If you are using server side rendering (SSR) for your React application, you surely faced some issues at times. Even if you choose tools like Next.js which is backed by a big company, there is always a specific situation when you run into an issue.

tl;dr;

  1. Do your compiling just with Babel targeting NodeJS environment
  2. Use metrics, e.g. Prometheus with Grafana, to determine if any memory leak is happening
  3. If some problem appears, start inspecting your running NodeJS process by using kill -USR1 PID
  4. Right after start using your Chromes DevTools for profiling
  5. Our memory leak was caused by reselect and with the bad usage of styled-components, both problems were found by using Chrome DevTools

Backstory

We are working with an environment where we should handle 5 renders per 1 second on one pod of our NodeJS server side rendering application (call it Renderer). With 26 pods of our Renderer, it makes 7800 requests per 1 minute.

In my case, the memory leak appeared when I finished the refactoring of a big monolithic application (call it APP), which included also our Renderer, and tested it with production like request load.

The refactoring included building process update, upgrade of outdated libraries, as well as separation of some packages from the APP.

When I use library I am talking about npm package/library and when I use package I am talking about our package/library from monorepo.

Why the refactoring?

The APP used a yarn workspaces setup, which tended to be a monorepo setup, but the problem was that the APP’s packages had such a deep coupling that actually it was a monolith. As a cherry on the cake, there were a lot of outdated libraries so it was more than enough to start the refactoring.

Our old Renderer

Our NodeJS application — Renderer is written in Typescript. That's why there was a Webpack + Babel setup to generate bundles targeting NodeJS and browser environment.
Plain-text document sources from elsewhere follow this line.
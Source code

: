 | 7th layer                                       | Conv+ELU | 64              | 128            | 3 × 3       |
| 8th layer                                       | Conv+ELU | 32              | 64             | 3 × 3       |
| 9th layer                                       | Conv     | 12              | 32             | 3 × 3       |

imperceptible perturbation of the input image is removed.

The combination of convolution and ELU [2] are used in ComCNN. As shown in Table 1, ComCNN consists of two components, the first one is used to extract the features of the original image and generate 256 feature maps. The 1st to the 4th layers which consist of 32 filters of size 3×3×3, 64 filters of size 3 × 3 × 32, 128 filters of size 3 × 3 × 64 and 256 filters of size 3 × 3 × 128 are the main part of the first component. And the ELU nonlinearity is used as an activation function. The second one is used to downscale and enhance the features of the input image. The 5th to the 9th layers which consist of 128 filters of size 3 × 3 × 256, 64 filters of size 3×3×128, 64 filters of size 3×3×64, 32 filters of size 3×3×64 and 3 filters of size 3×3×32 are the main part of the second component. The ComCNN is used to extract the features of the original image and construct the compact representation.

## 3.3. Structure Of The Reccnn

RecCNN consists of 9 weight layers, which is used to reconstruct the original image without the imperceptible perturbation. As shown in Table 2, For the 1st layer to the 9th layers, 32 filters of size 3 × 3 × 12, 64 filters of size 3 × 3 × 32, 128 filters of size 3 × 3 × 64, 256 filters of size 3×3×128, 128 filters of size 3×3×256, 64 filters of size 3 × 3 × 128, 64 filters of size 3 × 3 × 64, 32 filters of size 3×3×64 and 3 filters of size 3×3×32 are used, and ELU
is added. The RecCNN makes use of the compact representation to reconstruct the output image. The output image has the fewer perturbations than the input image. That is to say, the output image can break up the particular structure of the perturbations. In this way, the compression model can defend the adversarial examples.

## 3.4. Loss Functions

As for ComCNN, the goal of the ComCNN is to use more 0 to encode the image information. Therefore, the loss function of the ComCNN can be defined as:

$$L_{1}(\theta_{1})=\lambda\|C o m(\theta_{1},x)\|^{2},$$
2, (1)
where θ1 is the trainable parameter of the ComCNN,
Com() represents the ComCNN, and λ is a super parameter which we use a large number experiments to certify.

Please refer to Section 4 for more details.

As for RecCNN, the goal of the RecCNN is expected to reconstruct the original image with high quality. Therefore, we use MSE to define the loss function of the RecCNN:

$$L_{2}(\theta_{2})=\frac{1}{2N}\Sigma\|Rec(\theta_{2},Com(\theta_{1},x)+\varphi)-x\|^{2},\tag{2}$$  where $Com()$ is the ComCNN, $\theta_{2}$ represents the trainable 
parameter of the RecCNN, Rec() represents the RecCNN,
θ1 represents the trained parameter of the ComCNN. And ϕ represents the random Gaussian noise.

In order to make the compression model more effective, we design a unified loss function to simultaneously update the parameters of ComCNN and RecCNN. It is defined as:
This means that after the bundles get created, we end up with two code bases. One including the code for NodeJS server and the code for the server side rendered client application. The second one including only the code for client application which gets loaded in the browser.
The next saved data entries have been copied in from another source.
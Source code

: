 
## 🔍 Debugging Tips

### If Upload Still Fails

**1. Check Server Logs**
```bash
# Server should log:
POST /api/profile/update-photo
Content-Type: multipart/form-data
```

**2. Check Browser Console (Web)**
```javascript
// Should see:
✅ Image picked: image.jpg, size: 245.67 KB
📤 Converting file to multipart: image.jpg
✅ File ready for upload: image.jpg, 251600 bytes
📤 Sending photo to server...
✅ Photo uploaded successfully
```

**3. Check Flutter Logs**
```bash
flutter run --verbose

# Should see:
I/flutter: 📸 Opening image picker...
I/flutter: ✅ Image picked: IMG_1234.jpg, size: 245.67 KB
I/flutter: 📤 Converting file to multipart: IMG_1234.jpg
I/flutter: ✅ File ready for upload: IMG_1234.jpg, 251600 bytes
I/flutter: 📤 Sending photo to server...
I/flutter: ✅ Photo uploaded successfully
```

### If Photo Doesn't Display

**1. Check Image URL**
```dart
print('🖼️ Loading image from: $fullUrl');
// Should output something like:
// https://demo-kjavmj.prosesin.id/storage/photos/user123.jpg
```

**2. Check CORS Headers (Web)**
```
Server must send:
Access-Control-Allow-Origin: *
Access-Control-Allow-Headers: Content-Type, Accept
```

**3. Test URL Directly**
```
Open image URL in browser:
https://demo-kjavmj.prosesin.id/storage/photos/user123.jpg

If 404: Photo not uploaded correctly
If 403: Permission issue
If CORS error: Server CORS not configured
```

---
The client React application is part of a bigger application written in ASP.NET (call it Wrapper App) so the server side rendered code is processed by the Wrapper App. Also, our Renderer is used for rendering only specific React components — not the whole app. For this reason we were using renderToString() from react-dom/server and getDataFromTree() from react-apollo. I also mention that for the code splitting, which supports the server side rendering, we are using react-loadable.

Monitoring tools

Except for the following tools, we didn’t have any tooling for memory leak detections.

In our Renderer, we are using Prometheus to collect monitoring data and Grafana for to visualise them. Also, there is logging to Elasticsearch and visualisation by Kibana.

We noticed the memory leak with the help of Grafana where we visualise the following metrics:

  • garbage collector pause (nodejs_gc_pause_seconds_total)
  • garbage collector runs per second (nodejs_gc_runs_total)
  • garbage collector reclaimed bytes (nodejs_gc_reclaimed_bytes_total)
  • heap size (nodejs_heap_size_total_bytes)
  • old and new heap space size — (nodejs_heap_space_size_total_bytes)
  • large object heap space size — (nodejs_heap_space_size_total_bytes)
  • external memory usage (nodejs_external_memory_bytes)
  • process resident memory usage (process_resident_memory_bytes)
  • cpu usage (process_cpu_seconds_total)
  • total active requests (nodejs_active_requests_total)
  • total active handlers (nodejs_active_handles_total)
  • event loop lag duration (nodejs_eventloop_lag_seconds)

What can cause memory leaks in NodeJS application?

Global Variables

They stay in memory until the application stops. That’s why it is dangerous to set a big amount of data in them.

Multiple References

This is also dangerous because you can end up with a lot of references to the same object, which could not be garbage collected and it will increase your heap size.

Closures

It has a similar problem, like multiple references. You are using closure to keep references on some objects to use them later.

The realisation

Green: New heap space size; Yellow: Old heap space size;
95 percentil of renderToString() duration

Everything went just fine until the refactored application was tested with production-like request load.

As you can see on graphs above after a while the large object heap got filled, so the application restarted. The memory limit for NodeJS app is 1,4 GB. Except that the renderToString() method duration from react-dom/server increased from tens/hundreds of ms to seconds. Also, the GC runs/sec increased, normally it was under 5 runs/sec for Scavange.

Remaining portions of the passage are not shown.